Mud, Blood & Rust

Swamp Sketch Previews & Norman Maurer Promotes Rust!

I’m working my way through another two chapters of the How to Make a Monster art instructional book project, juggling that with completing batches of free Swamp Thing sketches (among others!)—all of which is hitting the mail this week en route to those who invested in some SpiderBaby Store purchases—and I’m preparing to return to the Center for Cartoon Studies classroom at long last! My fall semester sabbatical is truly over, and while it was time well spent, I’m really eager to get back into the classroom. I’ve got a whole new group of students to meet and work with, and a senior class I sorely miss to help get through their final busy semester at CCS.

I wish I could include the drawings of Swamp Thing I’m doing in the How to Make a Monster book, but the licensing nightmare of trying to do so (with the “new DC,” no less) makes that impossible. So, lucky you, I’ll be sharing some of what I consider my favorite sketches here, on Myrant.

Having drawn Swamp Thing for lo so many years, I’m laying down all my preliminary work straight to board with my brush and ink—including some utilizing a pretty massive, beat-to-shit old brush.

Above, left, you can see the first stage of inks on this particular Swamp Thing portrait… and below is the finished sketch, with a bit of judicious linework scrawled into place (using archival ink pens).

More to come, and for those of you who placed an order with me during the test-marketing sales: packages began going out last week and weekend.
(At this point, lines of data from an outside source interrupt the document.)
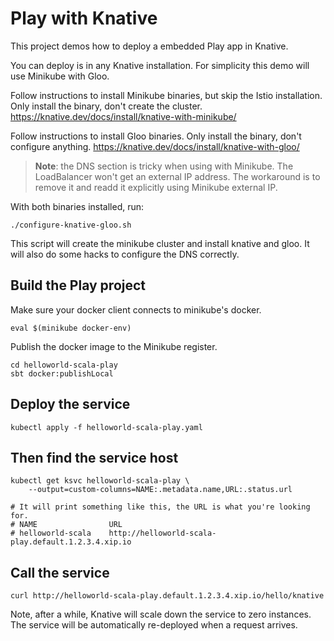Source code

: # Play with Knative

This project demos how to deploy a embedded Play app in Knative.

You can deploy is in any Knative installation. For simplicity this demo will use Minikube with Gloo. 

Follow instructions to install Minikube binaries, but skip the Istio installation.
Only install the binary, don't create the cluster.
https://knative.dev/docs/install/knative-with-minikube/

Follow instructions to install Gloo binaries.
Only install the binary, don't configure anything.
https://knative.dev/docs/install/knative-with-gloo/

> **Note**: the DNS section is tricky when using with Minikube. The LoadBalancer won't get an external IP address. The workaround is to remove it and readd it explicitly using Minikube external IP.

With both binaries installed, run:

```shell
./configure-knative-gloo.sh
```

This script will create the minikube cluster and install knative and gloo. It will also do some hacks to configure the DNS correctly.

## Build the Play project

Make sure your docker client connects to minikube's docker.

```shell
eval $(minikube docker-env)
```

Publish the docker image to the Minikube register.

```shell
cd helloworld-scala-play
sbt docker:publishLocal
```

## Deploy the service

```shell
kubectl apply -f helloworld-scala-play.yaml
```

## Then find the service host

```shell
kubectl get ksvc helloworld-scala-play \
    --output=custom-columns=NAME:.metadata.name,URL:.status.url

# It will print something like this, the URL is what you're looking for.
# NAME                URL
# helloworld-scala    http://helloworld-scala-play.default.1.2.3.4.xip.io
```

## Call the service

```shell
curl http://helloworld-scala-play.default.1.2.3.4.xip.io/hello/knative
```

Note, after a while, Knative will scale down the service to zero instances. The service will be automatically re-deployed when a request arrives.
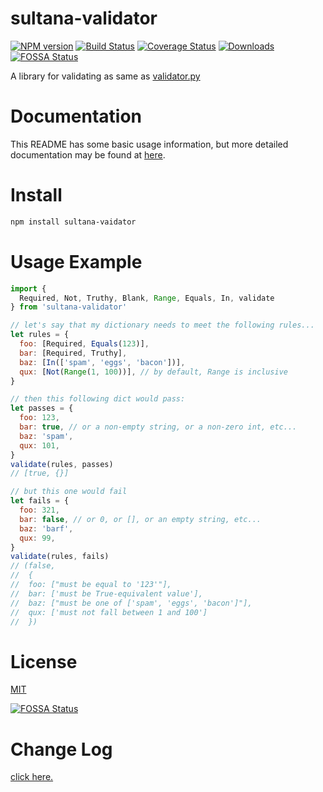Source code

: # sultana-validator

[![NPM version][npm-image]][npm-url]
[![Build Status][travis-image]][travis-url]
[![Coverage Status](https://coveralls.io/repos/github/Seasonley/sultana-validator/badge.svg?branch=master)](https://coveralls.io/github/Seasonley/sultana-validator?branch=master)
[![Downloads][downloads-image]][npm-url]
[![FOSSA Status](https://app.fossa.io/api/projects/git%2Bgithub.com%2FSeasonley%2Fsultana-validator.svg?type=shield)](https://app.fossa.io/projects/git%2Bgithub.com%2FSeasonley%2Fsultana-validator?ref=badge_shield)

A library for validating as same as <a href="https://github.com/mansam/validator.py">validator.py</a>

# Documentation

This README has some basic usage information, but more detailed documentation may be found at <a href="https://github.com/Seasonley/sultana-validator/blob/master/doc/DOCUMENTATION.md">here</a>.

# Install

```bash
npm install sultana-vaidator
```

# Usage Example

```javascript
import {
  Required, Not, Truthy, Blank, Range, Equals, In, validate
} from 'sultana-validator'

// let's say that my dictionary needs to meet the following rules...
let rules = {
  foo: [Required, Equals(123)],
  bar: [Required, Truthy],
  baz: [In(['spam', 'eggs', 'bacon'])],
  qux: [Not(Range(1, 100))], // by default, Range is inclusive
}

// then this following dict would pass:
let passes = {
  foo: 123,
  bar: true, // or a non-empty string, or a non-zero int, etc...
  baz: 'spam',
  qux: 101,
}
validate(rules, passes)
// [true, {}]

// but this one would fail
let fails = {
  foo: 321,
  bar: false, // or 0, or [], or an empty string, etc...
  baz: 'barf',
  qux: 99,
}
validate(rules, fails)
// (false,
//  {
//  foo: ["must be equal to '123'"],
//  bar: ['must be True-equivalent value'],
//  baz: ["must be one of ['spam', 'eggs', 'bacon']"],
//  qux: ['must not fall between 1 and 100']
//  })

```

# License

[MIT](https://github.com/Seasonley/sultana-validator/blob/master/LICENSE)


[![FOSSA Status](https://app.fossa.io/api/projects/git%2Bgithub.com%2FSeasonley%2Fsultana-validator.svg?type=large)](https://app.fossa.io/projects/git%2Bgithub.com%2FSeasonley%2Fsultana-validator?ref=badge_large)

# Change Log

<a href="https://github.com/Seasonley/sultana-validator/blob/master/doc/CHANGELOG.md">click here.</a>



[downloads-image]: http://img.shields.io/npm/dm/sultana-validator.svg
[npm-url]: https://npmjs.org/package/sultana-validator
[npm-image]: http://img.shields.io/npm/v/sultana-validator.svg

[travis-url]: https://travis-ci.org/Seasonley/sultana-validator
[travis-image]: http://img.shields.io/travis/Seasonley/sultana-validator.svg
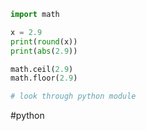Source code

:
 ```python
import math

x = 2.9
print(round(x))
print(abs(2.9))

math.ceil(2.9)
math.floor(2.9)

# look through python module
```

#python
I’ll be shipping every day this week, until they’re all out and on their way!

* After decades of reading about what a rip-off Edward BerndsSPACE MASTER X-7 (1958) was, without having a chance to see it, I confess to having quite enjoyed it last week.

It was a treat in part because of the cast, in part because of comics creator Norman Maurer‘s producer (and brief onscreen) role, in part because it’s not a ‘blob’ movie per se, and it’s certainly not a space sf movie: it’s actually a contagion movie, one of the earliest in the wake of Panic in the Streets (1950) and Nigel Kneale‘s Quatermass deadly duo, and as such precursor of everything from The Andromeda Strain to, well, Contagion.

Let’s also immediately dismiss the erroneous presumption that Space Master X-7 was a rip-off of The Blob (which opened September 1958, months after Space Master X-7‘s June 1958 debut); this is essentially a noir riff on elements introduced to cinema by the Hammer Films/Val Guest adaptations of Nigel Kneale‘s seminal Quatermass BBC-TV miniseries.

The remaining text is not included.